La tarde eriaza, carcome los ojos a lo lejos. A lo lejos, la nada. Sólo el sol con sus interminables golpes haciendo lo suyo en este infierno sin matorrales. Podría decir que todo es casi como blanco. Pero no. La carretera, la arena, la sal son como precipicios sin paredes ni sombras. -”Los autos no le paran a cualquier estropajo en el desierto”-. No pudo evitar, por fin, el tocarse el cuello mientras se sienta a recuperar un poco de sus propios rastros. Deseaba agua, claro, pero no se lo tocaba por eso, si no que se preguntaba cuánto valdría su mugroso cuello y se lo escupió al viento, a los cerros, a la cresta misma; pero nadie respondió -ni las piedras-.
Todo en su entorno era como el silencio de los vidrios asoleados durante la hora de la siesta. Lo único -y esto lo sabía desde hace tres desesperados días- eran los pasos de sus perseguidores.
Por las ráfagas que se repartieron cerca de sus pies pudo darse cuenta que lo tenían cercado. Trató de correr, de no desesperanzarse tan rápido, de -por último- deslizarse bajo alguna piedra como largartija. Pero los que lo cazaban, eran como él, y sólo atinaba a recordar el rostro de aquel hombre que predijo su perdición, cuando llegaron hasta el pueblo “los cabezones” buscando algún estropajo que conociese los pasos ilegales de más arriba.
La siguiente ráfaga le dió por un costado. Al sentirla sólo pudo hundirse sobre sí mismo y garabatear maldiciones. Veía el reguero de billetes que había dejado, billetes sucios que provenían del traslado de esas como arenitas blancas en bolsitas de plástico. Con algo de esfuerzo pudo tragar un poco de su propio sudor. -”Un par de agujeros no es nada”-.

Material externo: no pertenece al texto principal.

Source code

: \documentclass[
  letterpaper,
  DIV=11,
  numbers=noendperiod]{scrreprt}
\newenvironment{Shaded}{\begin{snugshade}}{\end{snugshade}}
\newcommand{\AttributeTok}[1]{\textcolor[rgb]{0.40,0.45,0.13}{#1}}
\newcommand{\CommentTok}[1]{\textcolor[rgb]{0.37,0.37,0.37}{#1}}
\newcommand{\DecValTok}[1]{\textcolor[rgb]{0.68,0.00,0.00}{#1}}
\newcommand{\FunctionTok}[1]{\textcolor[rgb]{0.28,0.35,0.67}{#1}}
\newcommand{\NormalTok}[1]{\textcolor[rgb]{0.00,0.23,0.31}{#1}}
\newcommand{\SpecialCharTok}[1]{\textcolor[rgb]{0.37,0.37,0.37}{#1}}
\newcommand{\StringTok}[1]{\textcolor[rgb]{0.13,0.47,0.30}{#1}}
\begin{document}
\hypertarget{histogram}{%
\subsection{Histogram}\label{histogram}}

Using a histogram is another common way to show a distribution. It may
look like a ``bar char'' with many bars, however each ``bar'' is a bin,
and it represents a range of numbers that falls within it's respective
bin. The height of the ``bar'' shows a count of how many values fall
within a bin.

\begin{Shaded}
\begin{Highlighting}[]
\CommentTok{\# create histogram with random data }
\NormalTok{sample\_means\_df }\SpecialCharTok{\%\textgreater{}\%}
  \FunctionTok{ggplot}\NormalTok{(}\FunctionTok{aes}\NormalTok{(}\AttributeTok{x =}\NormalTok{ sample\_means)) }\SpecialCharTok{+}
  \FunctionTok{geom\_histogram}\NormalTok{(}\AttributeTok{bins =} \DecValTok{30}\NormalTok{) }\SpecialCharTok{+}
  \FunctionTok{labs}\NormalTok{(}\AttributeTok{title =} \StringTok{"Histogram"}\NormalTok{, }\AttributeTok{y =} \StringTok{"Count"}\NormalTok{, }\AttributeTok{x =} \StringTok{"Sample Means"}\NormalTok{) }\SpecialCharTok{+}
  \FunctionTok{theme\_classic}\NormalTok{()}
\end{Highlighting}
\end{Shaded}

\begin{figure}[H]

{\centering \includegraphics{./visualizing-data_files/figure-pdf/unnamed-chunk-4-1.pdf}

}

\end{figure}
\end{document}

Al moverse, otra ráfaga sonó cerca de su mano izquierda. Lo tenían cercado, pero no sabía quiénes o quién. Sólo vino a ver un rostro en el preciso momento en que un cuchillo largo y sudoroso comenzó a abrirse paso entre sus costillas. Pudo oler su propia sangre, pudo estirar los brazos, agarrar al desgraciado por el cuello, pudo haber tenido más fuerzas para sonarlo de un tirón; pero sólo pudo dejar escapar un escupitajo, un “hijo de p...”, para luego desaparecer entre las arenas.